More Outcomes, More Problems: A Practical Guide to Multiple Hypothesis Testing in Impact Evaluations (Part 2)
This is part two of a three-part series on multiple hypothesis testing in impact evaluations. In the first post, I wrote about when multiple hypothesis testing is necessary. In this second post, I write about strategies to avoid multiple hypothesis testing. And in the third post, I’ll speak about common methods for multiple hypothesis testing.
Correcting for multiple hypotheses can drastically decrease the power of an evaluation, and can also be kind of a pain to carry out. Really, no one ever wants to do it. So, what steps can you take to avoid it? As outlined in Part 1 of this series, the most common situation in which the need for multiple hypothesis tests comes up is when an intervention has many outcomes of interest, and one wants to draw a conclusion (such as declaring the intervention a “success”) as long there are significant treatment effects) on any of the outcomes. The key is avoiding this situation. We discuss two common solutions: indexing and prespecification.
Indexing
The first possibility is indexing, meaning you create a single measure that is a combination of all your outcomes. This normally involves two steps: first you standardize all your outcomes (usually to mean zero and standard deviation of one) so that they are comparable, and then you create a weighted average of all the outcomes. Voila, many outcomes have become one!
But there are a couple complications here. First, how do you determine the weights? One way would be for the researcher to simply pre-specify the weights depending on some measure of “importance”. But this may or may not make sense depending on the context. Another approach would be to use an algorithm based on the variance-covariance matrix of the outcomes such as using inverse covariance weighting or taking the first principal component. These approaches try to create a single variable that captures as much of the variation of the set of outcomes as possible. (I defer to this great post by Cyrus Samii to help understand the difference between the two approaches).
But even more important is whether an index is really useful or not.
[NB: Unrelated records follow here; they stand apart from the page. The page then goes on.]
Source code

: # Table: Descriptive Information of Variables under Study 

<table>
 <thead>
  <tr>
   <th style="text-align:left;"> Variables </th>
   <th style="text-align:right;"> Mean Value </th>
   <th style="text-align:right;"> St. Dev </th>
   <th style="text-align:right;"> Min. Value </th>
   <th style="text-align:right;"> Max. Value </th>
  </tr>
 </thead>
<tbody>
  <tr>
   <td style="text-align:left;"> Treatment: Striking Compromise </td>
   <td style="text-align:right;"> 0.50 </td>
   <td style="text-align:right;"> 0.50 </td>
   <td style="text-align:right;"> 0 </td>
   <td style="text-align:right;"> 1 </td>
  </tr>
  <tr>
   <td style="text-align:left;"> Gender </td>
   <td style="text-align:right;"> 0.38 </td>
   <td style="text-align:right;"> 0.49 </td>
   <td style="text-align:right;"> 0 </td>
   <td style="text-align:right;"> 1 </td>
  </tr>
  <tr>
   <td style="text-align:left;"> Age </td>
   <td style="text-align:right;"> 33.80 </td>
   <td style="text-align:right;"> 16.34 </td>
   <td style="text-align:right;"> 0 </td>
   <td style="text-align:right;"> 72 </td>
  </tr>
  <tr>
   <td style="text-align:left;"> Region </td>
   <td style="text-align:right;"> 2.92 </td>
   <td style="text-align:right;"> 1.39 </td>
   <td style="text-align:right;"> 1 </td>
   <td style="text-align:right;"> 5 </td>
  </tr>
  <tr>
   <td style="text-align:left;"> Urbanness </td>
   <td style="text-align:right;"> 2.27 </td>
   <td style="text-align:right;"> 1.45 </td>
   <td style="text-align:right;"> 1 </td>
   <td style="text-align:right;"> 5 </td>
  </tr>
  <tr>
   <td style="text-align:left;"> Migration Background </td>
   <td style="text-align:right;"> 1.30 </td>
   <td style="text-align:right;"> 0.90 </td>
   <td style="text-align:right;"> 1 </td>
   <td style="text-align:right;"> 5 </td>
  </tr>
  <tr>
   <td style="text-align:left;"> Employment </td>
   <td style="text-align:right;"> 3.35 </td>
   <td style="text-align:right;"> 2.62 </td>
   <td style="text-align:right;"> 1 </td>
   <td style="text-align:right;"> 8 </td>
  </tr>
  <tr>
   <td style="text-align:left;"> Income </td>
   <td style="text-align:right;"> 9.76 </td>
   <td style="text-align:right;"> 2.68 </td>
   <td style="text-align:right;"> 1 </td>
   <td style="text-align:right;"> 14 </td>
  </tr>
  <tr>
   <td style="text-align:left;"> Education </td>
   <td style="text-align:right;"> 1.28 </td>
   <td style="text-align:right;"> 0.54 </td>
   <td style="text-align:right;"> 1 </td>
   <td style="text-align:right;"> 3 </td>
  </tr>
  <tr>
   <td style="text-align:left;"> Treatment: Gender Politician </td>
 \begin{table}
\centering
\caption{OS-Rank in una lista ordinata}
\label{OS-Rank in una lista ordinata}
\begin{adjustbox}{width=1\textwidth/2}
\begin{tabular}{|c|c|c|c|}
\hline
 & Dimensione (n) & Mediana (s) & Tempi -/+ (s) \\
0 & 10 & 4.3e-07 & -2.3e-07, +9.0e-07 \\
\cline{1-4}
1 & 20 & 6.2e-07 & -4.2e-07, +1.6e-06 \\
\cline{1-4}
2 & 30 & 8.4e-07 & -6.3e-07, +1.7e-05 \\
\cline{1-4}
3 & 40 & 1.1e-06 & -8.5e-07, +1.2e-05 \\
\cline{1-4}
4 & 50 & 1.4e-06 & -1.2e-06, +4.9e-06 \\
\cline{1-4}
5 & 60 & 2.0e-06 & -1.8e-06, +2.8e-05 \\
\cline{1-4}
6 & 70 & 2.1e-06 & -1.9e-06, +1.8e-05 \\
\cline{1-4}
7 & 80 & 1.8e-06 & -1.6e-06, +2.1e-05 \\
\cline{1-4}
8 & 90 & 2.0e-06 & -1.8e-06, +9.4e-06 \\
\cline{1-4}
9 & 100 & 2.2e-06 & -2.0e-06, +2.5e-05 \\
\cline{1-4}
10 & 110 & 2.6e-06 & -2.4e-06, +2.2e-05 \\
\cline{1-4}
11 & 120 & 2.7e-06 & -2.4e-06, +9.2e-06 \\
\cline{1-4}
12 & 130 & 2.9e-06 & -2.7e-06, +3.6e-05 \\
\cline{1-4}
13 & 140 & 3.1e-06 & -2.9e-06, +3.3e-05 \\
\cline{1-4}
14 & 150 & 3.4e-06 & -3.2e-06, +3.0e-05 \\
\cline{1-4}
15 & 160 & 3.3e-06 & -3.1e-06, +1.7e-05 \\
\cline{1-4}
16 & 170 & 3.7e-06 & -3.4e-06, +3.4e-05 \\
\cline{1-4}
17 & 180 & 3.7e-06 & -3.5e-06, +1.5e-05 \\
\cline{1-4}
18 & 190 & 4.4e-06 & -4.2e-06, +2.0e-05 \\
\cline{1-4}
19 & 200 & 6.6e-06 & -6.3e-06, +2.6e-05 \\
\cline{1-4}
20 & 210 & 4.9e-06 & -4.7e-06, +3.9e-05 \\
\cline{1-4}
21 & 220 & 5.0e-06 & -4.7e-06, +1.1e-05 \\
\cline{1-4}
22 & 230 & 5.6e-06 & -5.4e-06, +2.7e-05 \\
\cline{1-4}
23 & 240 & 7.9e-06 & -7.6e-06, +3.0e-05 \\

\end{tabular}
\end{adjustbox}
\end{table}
Especially when speaking with policy-makers, interpreting results from an index is extremely difficult. Imagine the following conversation: ‘Yes Minister, your community-driven development program was successful in increasing an inverse-covariate-weighted matrix of transport time, latrine access, and vegetable income.” I imagine there will be a lot of follow-up questions. Practically, it should be acceptable for a researcher to pre-specify an index as a primary outcome variable, yet still report (unadjusted) estimates of treatment effects for each of the index components. However, these component regressions would have to be viewed as “exploratory” analysis with the purpose of explaining the drivers of the index. And it certainly wouldn’t be valid to trumpet significant results on certain outcomes if there was no significant result on the index. This is right back to the p-hacking situation we were trying to avoid.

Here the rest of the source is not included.